Fairfield City Farm in western Sydney is the biggest City Farm in the world. Fiona and Russ were employed there for a number of years as landcare educators working with secondary school geography students. The Farm is on the urban green-belt and has also been taken over by National Parks to be revegetated over time, working with Greening Australia. The site is very degraded as it has been farmed for 100 to 150 years. The soil is very compacted, eroded and slumped. All the slopes demonstrate the degree to which the soil is eroded. There is remnant bush of the Cumberland Plain clay soils and when there were labour market programs, bush regenerators were working there to rid the bush of problem weeds. A program called City Landcare in Your Own Backyard, funded by the National Landcare Program, was developed to demonstrate what people could do in their own back garden. It was designed by a Sydney permaculture designer, Bronwyn Rice, and was a 'larger-than-life' urban backyard which integrates a large herb spiral, a worm farm, different types of orchards (cool temperate and subtropical), and a chicken rotation system.

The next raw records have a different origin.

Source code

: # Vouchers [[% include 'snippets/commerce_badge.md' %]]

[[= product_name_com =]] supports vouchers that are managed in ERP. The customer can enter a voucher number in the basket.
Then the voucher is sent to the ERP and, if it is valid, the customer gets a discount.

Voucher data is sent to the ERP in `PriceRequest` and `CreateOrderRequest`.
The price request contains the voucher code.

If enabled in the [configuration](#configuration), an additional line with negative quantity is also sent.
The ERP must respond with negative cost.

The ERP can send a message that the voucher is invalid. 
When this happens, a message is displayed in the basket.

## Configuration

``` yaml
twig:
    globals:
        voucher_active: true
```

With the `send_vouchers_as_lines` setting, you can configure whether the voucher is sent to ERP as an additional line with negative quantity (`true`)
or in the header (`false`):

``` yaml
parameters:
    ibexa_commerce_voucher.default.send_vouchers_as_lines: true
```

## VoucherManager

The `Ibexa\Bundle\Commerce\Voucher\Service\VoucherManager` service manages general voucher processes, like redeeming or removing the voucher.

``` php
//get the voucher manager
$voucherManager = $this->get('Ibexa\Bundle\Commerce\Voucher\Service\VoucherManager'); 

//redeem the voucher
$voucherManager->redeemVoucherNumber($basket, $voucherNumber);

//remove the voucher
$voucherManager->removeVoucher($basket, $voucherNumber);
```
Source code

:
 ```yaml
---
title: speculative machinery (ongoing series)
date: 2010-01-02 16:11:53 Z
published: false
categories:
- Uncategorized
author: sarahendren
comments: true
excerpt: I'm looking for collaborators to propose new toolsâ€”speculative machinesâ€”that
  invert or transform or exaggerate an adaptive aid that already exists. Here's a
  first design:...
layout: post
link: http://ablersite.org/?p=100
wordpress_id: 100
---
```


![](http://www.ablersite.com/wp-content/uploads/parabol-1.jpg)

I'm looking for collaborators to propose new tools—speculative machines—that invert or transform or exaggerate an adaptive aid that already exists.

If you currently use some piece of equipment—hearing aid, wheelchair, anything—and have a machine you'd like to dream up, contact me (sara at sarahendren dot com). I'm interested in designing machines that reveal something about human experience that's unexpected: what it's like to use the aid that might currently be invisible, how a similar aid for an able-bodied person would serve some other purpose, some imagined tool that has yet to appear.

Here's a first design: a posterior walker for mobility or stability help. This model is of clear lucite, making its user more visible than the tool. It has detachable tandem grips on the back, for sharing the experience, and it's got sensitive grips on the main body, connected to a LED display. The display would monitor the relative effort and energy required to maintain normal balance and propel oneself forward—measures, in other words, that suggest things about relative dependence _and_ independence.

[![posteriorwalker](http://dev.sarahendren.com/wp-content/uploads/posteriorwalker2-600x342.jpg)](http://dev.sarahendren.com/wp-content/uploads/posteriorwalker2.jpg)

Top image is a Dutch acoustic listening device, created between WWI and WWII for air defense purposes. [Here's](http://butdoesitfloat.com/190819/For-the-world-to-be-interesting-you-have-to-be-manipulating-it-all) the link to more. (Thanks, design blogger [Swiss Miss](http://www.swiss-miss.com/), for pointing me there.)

The herb spiral - about 5 metres in diameter and about 1.6 metres high - was designed to be interactive so that children could walk along the edge of it and brush past aromatic herbs - a catch to get children interested in plants. The chicken tractor system consists of five yards which integrate existing trees and planted fruit trees. The chook house is fitted with a solar thermal system to keep the chooks warm.
Russ finished by stating that people join community gardens for social reasons first and foremost.
These gardens were started four years ago. It took three years to obtain the land from the council, as the council was not very enthusiastic about the project. It is situated in six and a half acres bounded by National Park. Therefore a main concern is to prevent nutrients entering the surrounding National Park. To this end, they have built culverts, bridges and bunds. The site is in a valley but gets a lot of light and has a lot of remnant vegetation which they are revegetating. The council gave the group two tasks to fulfil in order to get the land. The first was to build a huge carpark and the second was to build a disabled toilet and building and so on. They have just built the building from mudbricks that they made themselves from donated soil and completed some gardens designed entirely by permaculture designers. Supapon believes that by having access to a community garden, society changes to become more responsible because they can see what can be done. The group is teaching at schools and has got schools involved in the garden and two radio programs being broadcast. Their main function is education. The group has also obtained a site that covers an area of 20 acres on which they are working with many groups including an Aboriginal cultural centre and the Arts Council and many other groups. All the work completed in the community garden has been voluntary. Supapon also stressed the important role of social interaction in community gardens and that she had made so many friends through these projects.
They have planted an Heirloom Apple orchard, pear orchard, and quince circles and there is an orchard system in swales that is being constructed at the moment. They have planted native species down the bottom of the slope, closer to the watercourse and they are in the process of taking down all the fences.
The Blue Mountains Community Garden group is looking at setting up a seed bank with other community gardens in Australia to export surplus seeds to similar projects in developing countries.
A national register of community gardens and city farms has been published to strengthen the community garden network in Australia so that these groups may learn from one another.
In Brisbane community garden groups met in August this year and are now planning to meet every six months to collaborate. They are also organising a 'green fair' together and are looking at how they can buy resources together and do courses together.